The idea that you can easily transform these economic statistics into viable trading theses, I think, is showing at best the law of diminishing returns and at worst leading you astray.

OR: The statistics themselves are revised over decades, correct? Including GDP?

Karabell: Right. And many of them are revised in subsequent months. The thing that provokes the trade is the initial release. Revisions, which happen frequently because almost all data when it comes out is provisional, more information comes in, better calculations, better adjustments -- very rarely does the trade then get triggered by the subsequent revisions.

But there’s a market need and a kind of a public need for instant information, so we release GDP as quickly as possible. But the change disappears. There’s never a headline saying “Jobs -- from two months ago, it was spectacularly wrong.” It’s always “X number of jobs was created this month.” And that is part of the media game of it. “They were created this month. They weren’t created this month.” They were a statistical adjustment or creation based on a limited number of sampling and a lot of math. That’s fine. That’s how statistics work. But you wouldn’t know that’s how statistics work given the public debate.
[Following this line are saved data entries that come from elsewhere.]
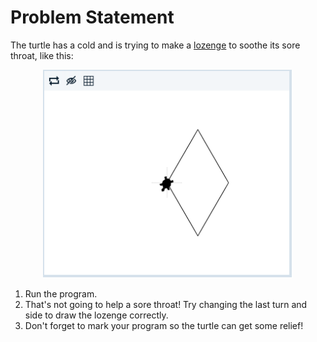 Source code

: # Problem Statement

The turtle has a cold and is trying to make a [lozenge](https://en.wikipedia.org/wiki/Throat_lozenge) to soothe its sore throat, like this:

<p align="center">
    <img src="turtle.png" width="400px">
</p>

1. Run the program.
2. That's not going to help a sore throat! Try changing the last turn and side to draw the lozenge correctly.
3. Don't forget to mark your program so the turtle can get some relief! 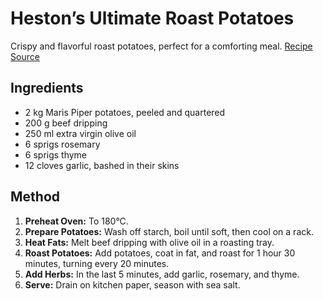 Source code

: # Heston’s Ultimate Roast Potatoes

Crispy and flavorful roast potatoes, perfect for a comforting meal. [Recipe Source](https://www.reddit.com/r/FoodPorn/comments/rufyy8/woke_up_with_craving_for_roast_potatoes/)

## Ingredients

- 2 kg Maris Piper potatoes, peeled and quartered
- 200 g beef dripping
- 250 ml extra virgin olive oil
- 6 sprigs rosemary
- 6 sprigs thyme
- 12 cloves garlic, bashed in their skins

## Method

1. **Preheat Oven:** To 180°C.
2. **Prepare Potatoes:** Wash off starch, boil until soft, then cool on a rack.
3. **Heat Fats:** Melt beef dripping with olive oil in a roasting tray.
4. **Roast Potatoes:** Add potatoes, coat in fat, and roast for 1 hour 30 minutes, turning every 20 minutes.
5. **Add Herbs:** In the last 5 minutes, add garlic, rosemary, and thyme.
6. **Serve:** Drain on kitchen paper, season with sea salt.
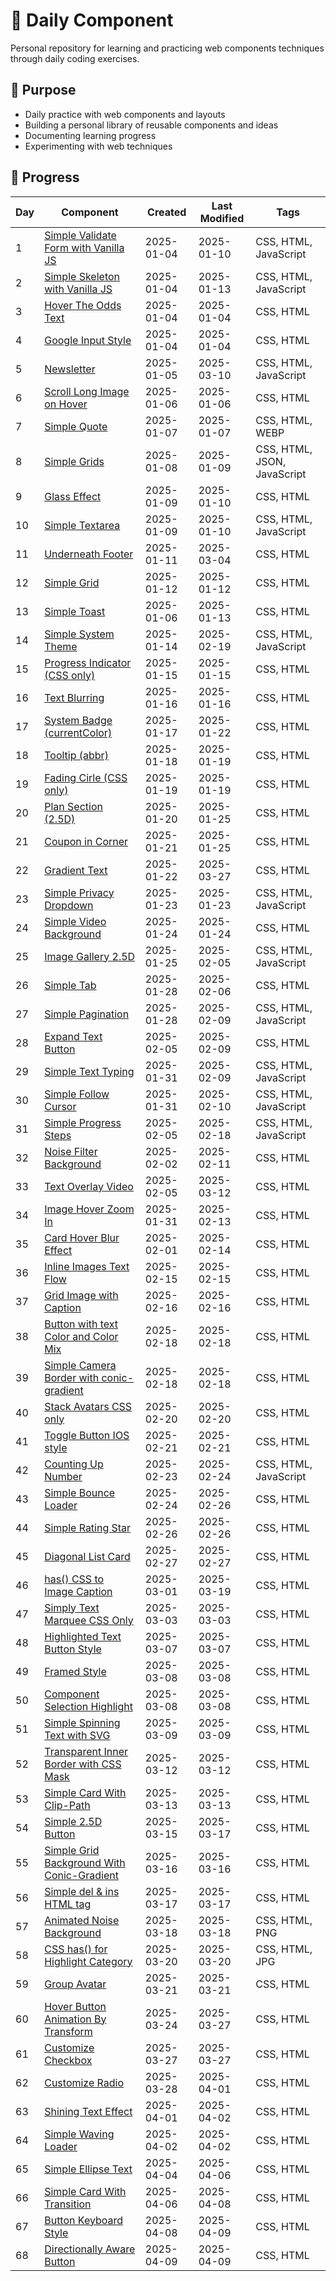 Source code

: # :snake: Daily Component

Personal repository for learning and practicing web components techniques through daily coding exercises.

## 🎯 Purpose

- Daily practice with web components and layouts
- Building a personal library of reusable components and ideas
- Documenting learning progress
- Experimenting with web techniques

## 📅 Progress

<!-- PROGRESS TABLE START -->
| Day | Component | Created | Last Modified | Tags |
|-----|-----------|---------|--------------|------|
| 1  | [Simple Validate Form with Vanilla JS](./001.Simple%20Validate%20Form%20with%20Vanilla%20JS) | 2025-01-04 | 2025-01-10 | CSS, HTML, JavaScript |
| 2  | [Simple Skeleton with Vanilla JS](./002.Simple%20Skeleton%20with%20Vanilla%20JS) | 2025-01-04 | 2025-01-13 | CSS, HTML, JavaScript |
| 3  | [Hover The Odds Text](./003.Hover%20The%20Odds%20Text) | 2025-01-04 | 2025-01-04 | CSS, HTML |
| 4  | [Google Input Style](./004.Google%20Input%20Style) | 2025-01-04 | 2025-01-04 | CSS, HTML |
| 5  | [Newsletter](./005.Newsletter) | 2025-01-05 | 2025-03-10 | CSS, HTML, JavaScript |
| 6  | [Scroll Long Image on Hover](./006.Scroll%20Long%20Image%20on%20Hover) | 2025-01-06 | 2025-01-06 | CSS, HTML |
| 7  | [Simple Quote](./007.Simple%20Quote) | 2025-01-07 | 2025-01-07 | CSS, HTML, WEBP |
| 8  | [Simple Grids](./008.Simple%20Grids) | 2025-01-08 | 2025-01-09 | CSS, HTML, JSON, JavaScript |
| 9  | [Glass Effect](./009.Glass%20Effect) | 2025-01-09 | 2025-01-10 | CSS, HTML |
| 10  | [Simple Textarea](./010.Simple%20Textarea%20) | 2025-01-09 | 2025-01-10 | CSS, HTML, JavaScript |
| 11  | [Underneath Footer](./011.Underneath%20Footer) | 2025-01-11 | 2025-03-04 | CSS, HTML |
| 12  | [Simple Grid](./012.Simple%20Grid%20) | 2025-01-12 | 2025-01-12 | CSS, HTML |
| 13  | [Simple Toast](./013.Simple%20Toast) | 2025-01-06 | 2025-01-13 | CSS, HTML |
| 14  | [Simple System Theme](./014.Simple%20System%20Theme) | 2025-01-14 | 2025-02-19 | CSS, HTML, JavaScript |
| 15  | [Progress Indicator (CSS only)](./015.Progress%20Indicator%20(CSS%20only)) | 2025-01-15 | 2025-01-15 | CSS, HTML |
| 16  | [Text Blurring](./016.Text%20Blurring) | 2025-01-16 | 2025-01-16 | CSS, HTML |
| 17  | [System Badge (currentColor)](./017.System%20Badge%20(currentColor)) | 2025-01-17 | 2025-01-22 | CSS, HTML |
| 18  | [Tooltip (abbr)](./018.Tooltip%20(abbr)) | 2025-01-18 | 2025-01-19 | CSS, HTML |
| 19  | [Fading Cirle (CSS only)](./019.Fading%20Cirle%20(CSS%20only)) | 2025-01-19 | 2025-01-19 | CSS, HTML |
| 20  | [Plan Section (2.5D)](./020.Plan%20Section%20(2.5D)) | 2025-01-20 | 2025-01-25 | CSS, HTML |
| 21  | [Coupon in Corner](./021.Coupon%20in%20Corner) | 2025-01-21 | 2025-01-25 | CSS, HTML |
| 22  | [Gradient Text](./022.Gradient%20Text) | 2025-01-22 | 2025-03-27 | CSS, HTML |
| 23  | [Simple Privacy Dropdown](./023.Simple%20Privacy%20Dropdown%20) | 2025-01-23 | 2025-01-23 | CSS, HTML, JavaScript |
| 24  | [Simple Video Background](./024.Simple%20Video%20Background) | 2025-01-24 | 2025-01-24 | CSS, HTML |
| 25  | [Image Gallery 2.5D](./025.Image%20Gallery%202.5D) | 2025-01-25 | 2025-02-05 | CSS, HTML, JavaScript |
| 26  | [Simple Tab](./026.Simple%20Tab) | 2025-01-28 | 2025-02-06 | CSS, HTML |
| 27  | [Simple Pagination](./027.Simple%20Pagination) | 2025-01-28 | 2025-02-09 | CSS, HTML, JavaScript |
| 28  | [Expand Text Button](./028.Expand%20Text%20Button) | 2025-02-05 | 2025-02-09 | CSS, HTML |
| 29  | [Simple Text Typing](./029.Simple%20Text%20Typing) | 2025-01-31 | 2025-02-09 | CSS, HTML, JavaScript |
| 30  | [Simple Follow Cursor](./030.Simple%20Follow%20Cursor) | 2025-01-31 | 2025-02-10 | CSS, HTML, JavaScript |
| 31  | [Simple Progress Steps](./031.Simple%20Progress%20Steps) | 2025-02-05 | 2025-02-18 | CSS, HTML, JavaScript |
| 32  | [Noise Filter Background](./032.Noise%20Filter%20Background) | 2025-02-02 | 2025-02-11 | CSS, HTML |
| 33  | [Text Overlay Video](./033.Text%20Overlay%20Video) | 2025-02-05 | 2025-03-12 | CSS, HTML |
| 34  | [Image Hover Zoom In](./034.Image%20Hover%20Zoom%20In) | 2025-01-31 | 2025-02-13 | CSS, HTML |
| 35  | [Card Hover Blur Effect](./035.Card%20Hover%20Blur%20Effect) | 2025-02-01 | 2025-02-14 | CSS, HTML |
| 36  | [Inline Images Text Flow](./036.Inline%20Images%20Text%20Flow) | 2025-02-15 | 2025-02-15 | CSS, HTML |
| 37  | [Grid Image with Caption](./037.Grid%20Image%20with%20Caption) | 2025-02-16 | 2025-02-16 | CSS, HTML |
| 38  | [Button with text Color and Color Mix](./038.Button%20with%20text%20Color%20and%20Color%20Mix) | 2025-02-18 | 2025-02-18 | CSS, HTML |
| 39  | [Simple Camera Border with conic-gradient](./039.Simple%20Camera%20Border%20with%20conic-gradient) | 2025-02-18 | 2025-02-18 | CSS, HTML |
| 40  | [Stack Avatars CSS only](./040.Stack%20Avatars%20CSS%20only) | 2025-02-20 | 2025-02-20 | CSS, HTML |
| 41  | [Toggle Button IOS style](./041.Toggle%20Button%20IOS%20style) | 2025-02-21 | 2025-02-21 | CSS, HTML |
| 42  | [Counting Up Number](./042.Counting%20Up%20Number) | 2025-02-23 | 2025-02-24 | CSS, HTML, JavaScript |
| 43  | [Simple Bounce Loader](./043.Simple%20Bounce%20Loader) | 2025-02-24 | 2025-02-26 | CSS, HTML |
| 44  | [Simple Rating Star](./044.Simple%20Rating%20Star) | 2025-02-26 | 2025-02-26 | CSS, HTML |
| 45  | [Diagonal List Card](./045.Diagonal%20List%20Card) | 2025-02-27 | 2025-02-27 | CSS, HTML |
| 46  | [has() CSS to Image Caption](./046.has()%20CSS%20to%20Image%20Caption) | 2025-03-01 | 2025-03-19 | CSS, HTML |
| 47  | [Simply Text Marquee CSS Only](./047.Simply%20Text%20Marquee%20CSS%20Only) | 2025-03-03 | 2025-03-03 | CSS, HTML |
| 48  | [Highlighted Text Button Style](./048.Highlighted%20Text%20Button%20Style) | 2025-03-07 | 2025-03-07 | CSS, HTML |
| 49  | [Framed Style](./049.Framed%20Style) | 2025-03-08 | 2025-03-08 | CSS, HTML |
| 50  | [Component Selection Highlight](./050.Component%20Selection%20Highlight) | 2025-03-08 | 2025-03-08 | CSS, HTML |
| 51  | [Simple Spinning Text with SVG](./051.Simple%20Spinning%20Text%20with%20SVG) | 2025-03-09 | 2025-03-09 | CSS, HTML |
| 52  | [Transparent Inner Border with CSS Mask](./052.Transparent%20Inner%20Border%20with%20CSS%20Mask) | 2025-03-12 | 2025-03-12 | CSS, HTML |
| 53  | [Simple Card With Clip-Path](./053.Simple%20Card%20With%20Clip-Path) | 2025-03-13 | 2025-03-13 | CSS, HTML |
| 54  | [Simple 2.5D Button](./054.Simple%202.5D%20Button) | 2025-03-15 | 2025-03-17 | CSS, HTML |
| 55  | [Simple Grid Background With Conic-Gradient](./055.Simple%20Grid%20Background%20With%20Conic-Gradient) | 2025-03-16 | 2025-03-16 | CSS, HTML |
| 56  | [Simple del & ins HTML tag](./056.Simple%20del%20%26%20ins%20HTML%20tag) | 2025-03-17 | 2025-03-17 | CSS, HTML |
| 57  | [Animated Noise Background](./057.Animated%20Noise%20Background) | 2025-03-18 | 2025-03-18 | CSS, HTML, PNG |
| 58  | [CSS has() for Highlight Category](./058.CSS%20has()%20for%20Highlight%20Category) | 2025-03-20 | 2025-03-20 | CSS, HTML, JPG |
| 59  | [Group Avatar](./059.Group%20Avatar) | 2025-03-21 | 2025-03-21 | CSS, HTML |
| 60  | [Hover Button Animation By Transform](./060.Hover%20Button%20Animation%20By%20Transform%20) | 2025-03-24 | 2025-03-27 | CSS, HTML |
| 61  | [Customize Checkbox](./061.Customize%20Checkbox) | 2025-03-27 | 2025-03-27 | CSS, HTML |
| 62  | [Customize Radio](./062.Customize%20Radio) | 2025-03-28 | 2025-04-01 | CSS, HTML |
| 63  | [Shining Text Effect](./063.Shining%20Text%20Effect) | 2025-04-01 | 2025-04-02 | CSS, HTML |
| 64  | [Simple Waving Loader](./064.Simple%20Waving%20Loader) | 2025-04-02 | 2025-04-02 | CSS, HTML |
| 65  | [Simple Ellipse Text](./065.Simple%20Ellipse%20Text) | 2025-04-04 | 2025-04-06 | CSS, HTML |
| 66  | [Simple Card With Transition](./066.Simple%20Card%20With%20Transition) | 2025-04-06 | 2025-04-08 | CSS, HTML |
| 67  | [Button Keyboard Style](./067.Button%20Keyboard%20Style) | 2025-04-08 | 2025-04-09 | CSS, HTML |
| 68  | [Directionally Aware Button](./068.Directionally%20Aware%20Button) | 2025-04-09 | 2025-04-09 | CSS, HTML |
<!-- PROGRESS TABLE END -->
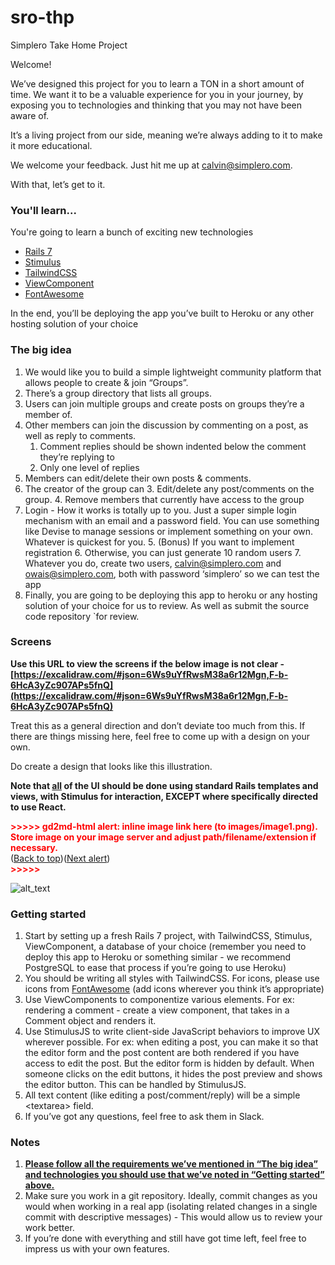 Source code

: # sro-thp
Simplero Take Home Project

Welcome!

We’ve designed this project for you to learn a TON in a short amount of time. We want it to be a valuable experience for you in your journey, by exposing you to technologies and thinking that you may not have been aware of.

It’s a living project from our side, meaning we’re always adding to it to make it more educational.

We welcome your feedback. Just hit me up at calvin@simplero.com.

With that, let’s get to it.


### **You'll learn...**

You're going to learn a bunch of exciting new technologies 



* [Rails 7](https://rubyonrails.org)
* [Stimulus](https://stimulus.hotwired.dev)
* [TailwindCSS](https://tailwindcss.com)
* [ViewComponent](https://viewcomponent.org)
* [FontAwesome](https://fontawesome.com)

In the end, you’ll be deploying the app you’ve built to Heroku or any other hosting solution of your choice


### **The big idea**



1. We would like you to build a simple lightweight community platform that allows people to create & join “Groups”.
2. There’s a group directory that lists all groups.
3. Users can join multiple groups and create posts on groups they’re a member of.
4. Other members can join the discussion by commenting on a post, as well as reply to comments.
    1. Comment replies should be shown indented below the comment they’re replying to
    2. Only one level of replies
5. Members can edit/delete their own posts & comments.
6. The creator of the group can 
    3. Edit/delete any post/comments on the group.
    4. Remove members that currently have access to the group
7. Login - How it works is totally up to you. Just a super simple login mechanism with an email and a password field. You can use something like Devise to manage sessions or implement something on your own. Whatever is quickest for you.
    5. (Bonus) If you want to implement registration
    6. Otherwise, you can just generate 10 random users 
    7. Whatever you do, create two users, [calvin@simplero.com](mailto:calvin@simplero.com) and [owais@simplero.com](mailto:owais@simplero.com), both with password ‘simplero’ so we can test the app
8. Finally, you are going to be deploying this app to heroku or any hosting solution of your choice for us to review. As well as submit the source code repository `for review.


### **Screens**

**Use this URL to view the screens if the below image is not clear - [https://excalidraw.com/#json=6Ws9uYfRwsM38a6r12Mgn,F-b-6HcA3yZc907APs5fnQ](https://excalidraw.com/#json=6Ws9uYfRwsM38a6r12Mgn,F-b-6HcA3yZc907APs5fnQ)**

Treat this as a general direction and don’t deviate too much from this. If there are things missing here, feel free to come up with a design on your own.

Do create a design that looks like this illustration.

**Note that <span style="text-decoration:underline;">all</span> of the UI should be done using standard Rails templates and views, with Stimulus for interaction, EXCEPT where specifically directed to use React.**



<p id="gdcalert1" ><span style="color: red; font-weight: bold">>>>>>  gd2md-html alert: inline image link here (to images/image1.png). Store image on your image server and adjust path/filename/extension if necessary. </span><br>(<a href="#">Back to top</a>)(<a href="#gdcalert2">Next alert</a>)<br><span style="color: red; font-weight: bold">>>>>> </span></p>


![alt_text](images/image1.png "image_tooltip")



### **Getting started**



1. Start by setting up a fresh Rails 7 project, with TailwindCSS, Stimulus, ViewComponent,  a database of your choice (remember you need to deploy this app to Heroku or something similar - we recommend PostgreSQL to ease that process if you’re going to use Heroku)
2. You should be writing all styles with TailwindCSS. For icons, please use icons from [FontAwesome](https://fontawesome.com/) (add icons wherever you think it’s appropriate)
3. Use ViewComponents to componentize various elements. For ex: rendering a comment - create a view component, that takes in a Comment object and renders it.
4. Use StimulusJS to write client-side JavaScript behaviors to improve UX wherever possible. For ex: when editing a post, you can make it so that the editor form and the post content are both rendered if you have access to edit the post. But the editor form is hidden by default. When someone clicks on the edit buttons, it hides the post preview and shows the editor button. This can be handled by StimulusJS.
5. All text content (like editing a post/comment/reply) will be a simple &lt;textarea> field.
6. If you’ve got any questions, feel free to ask them in Slack.


### **Notes**



1. **<span style="text-decoration:underline;">Please follow all the requirements we’ve mentioned in “The big idea” and technologies you should use that we’ve noted in “Getting started” above. </span>**
2. Make sure you work in a git repository. Ideally, commit changes as you would when working in a real app (isolating related changes in a single commit with descriptive messages) - This would allow us to review your work better.
3. If you’re done with everything and still have got time left, feel free to impress us with your own features.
OR: I think you do a great job in The Leading Indicators, going back to the example of William the Conqueror's Domesday Book, of giving examples of how flawed the statistics themselves are. Real policy decisions are made based on them; could you talk about your analysis of how the U.S.-China trade deficit is calculated?

Karabell: The whole relationship between the United States and China has unfolded really since China joined the WTO in 2001. It’s probably the primary bilateral economic relationship in the world. And most of the understanding of that relationship unfolds via these numbers, right? It’s an abstract statistical relationship based on a flow of goods and services.

The problem is, the way we measure that flow stems from the only way we know how to measure that flow. GDP and trade figures assume that you either make stuff within the boundaries of your country and then you sell it to your own citizens and then it boosts domestic GDP, or you make stuff and you sell it to another country, in which case it boosts your GDP, or you buy stuff from somewhere else, in which case you’ve sent your money to someone else. That sounds very facile, but that’s the entire framework of our current trade statistics.